Congress waited six years to repeal the Tonkin Gulf Resolution after it opened the bloody floodgates for the Vietnam War in August 1964.
If that seems slow, consider the continuing failure of Congress to repeal the "war on terror" resolution--the Authorization for Use of Military Force--that sailed through, with just one dissenting vote, three days after 9/11.
Prior to casting the only "no" vote, Congresswoman Barbara Lee spoke on the House floor. "As we act," she said, "let us not become the evil that we deplore."
We have. That's why, more than 11 years later, Lee's prophetic one-minute speech is so painful to watch. The "war on terror" has inflicted carnage in Iraq, Afghanistan, Yemen and elsewhere as a matter of routine. Targets change, but the assumed prerogative to kill with impunity remains.
Now, Rep. Lee has introduced H.R. 198, a measure to repeal the Authorization for Use of Military Force. (This week, several thousand people have already used a RootsAction.org special webpage to email their Senators and House members about repealing that "authorization" for endless war.) Opposed to repeal, the Obama administration is pleased to keep claiming that the 137-month-old resolution justifies everything from on-the-ground troops in combat to drone strikes and kill lists to flagrant abrogation of civil liberties.
A steep uphill incline faces efforts to repeal the resolution that issued a blank political check for war in the early fall of 2001. Struggling to revoke it is a valuable undertaking. Yet even repeal would be unlikely to end the "war on terror."
At the start of 1971, President Nixon felt compelled to sign a bill that included repeal of the Tonkin Gulf Resolution.
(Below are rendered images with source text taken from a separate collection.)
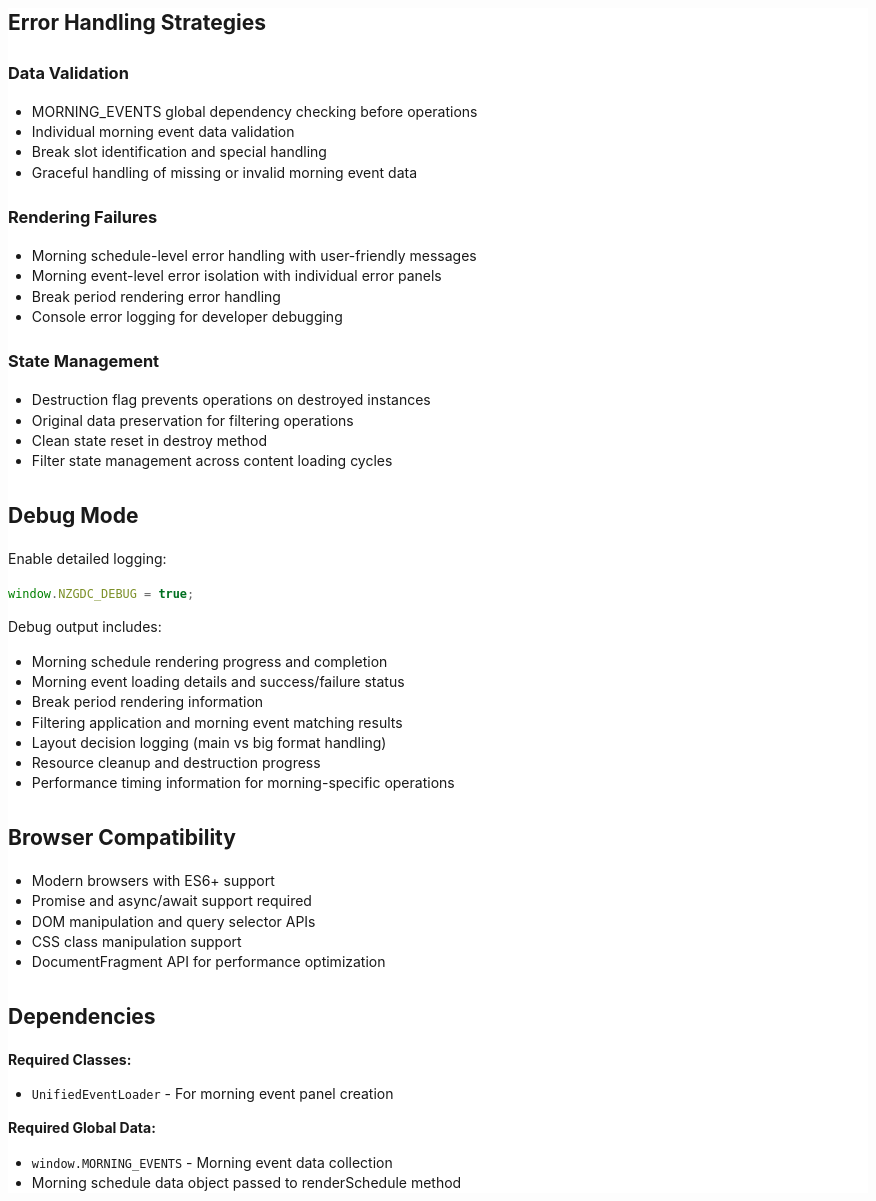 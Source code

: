 ## Error Handling Strategies

### Data Validation
- MORNING_EVENTS global dependency checking before operations
- Individual morning event data validation
- Break slot identification and special handling
- Graceful handling of missing or invalid morning event data

### Rendering Failures
- Morning schedule-level error handling with user-friendly messages
- Morning event-level error isolation with individual error panels
- Break period rendering error handling
- Console error logging for developer debugging

### State Management
- Destruction flag prevents operations on destroyed instances
- Original data preservation for filtering operations
- Clean state reset in destroy method
- Filter state management across content loading cycles

## Debug Mode

Enable detailed logging:
```javascript
window.NZGDC_DEBUG = true;
```

Debug output includes:
- Morning schedule rendering progress and completion
- Morning event loading details and success/failure status
- Break period rendering information
- Filtering application and morning event matching results
- Layout decision logging (main vs big format handling)
- Resource cleanup and destruction progress
- Performance timing information for morning-specific operations

## Browser Compatibility

- Modern browsers with ES6+ support
- Promise and async/await support required
- DOM manipulation and query selector APIs
- CSS class manipulation support
- DocumentFragment API for performance optimization

## Dependencies

**Required Classes:**
- `UnifiedEventLoader` - For morning event panel creation

**Required Global Data:**
- `window.MORNING_EVENTS` - Morning event data collection
- Morning schedule data object passed to renderSchedule method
By then, he had shifted his ostensible authority for continuing the war on Vietnam--asserting his prerogative as commander in chief. Leaders of the warfare state never lack for rationales when they want to keep making war.
In retrospect, the U.S. "war on terror" has turned out to be even more tenacious than the U.S. war that took several million lives in Vietnam, Laos and Cambodia during the 1960s and early 1970s.
Some key similarities resonate with current circumstances. Year after year, in Congress, support for the Vietnam War was bipartisan. Presidents Johnson and Nixon preached against unauthorized violence in America's cities while inflicting massive violence in Southeast Asia. Both presidents were fond of proclaiming fervent wishes for peace.
But unlike the horrific war in Southeast Asia, the ongoing and open-ended "war on terror" is not confined by geography or, apparently, by calendar. The search for enemies to smite (and create) is availing itself of a bottomless pit, while bottom-feeding military contractors keep making a killing.
Beyond the worthy goal of repealing the Authorization for Use of Military Force is a need for Congress to cut off appropriations for the "war on terror." A prerequisite: repudiating the lethal mythology of righteous war unbounded by national borders or conceivable duration.
What may be even more difficult to rescind is the chronic disconnect between lofty oratory and policies digging the country deeper into endless war.
"We, the people, still believe that enduring security and lasting peace do not require perpetual war," President Obama said in his 2013 inaugural address, after four years of doing more than any other president in U.S. history to normalize perpetual war as a bipartisan enterprise.
Repealing the Authorization for Use of Military Force will be very hard. Revoking the power to combine lovely rhetoric with pernicious militarism will be even more difficult.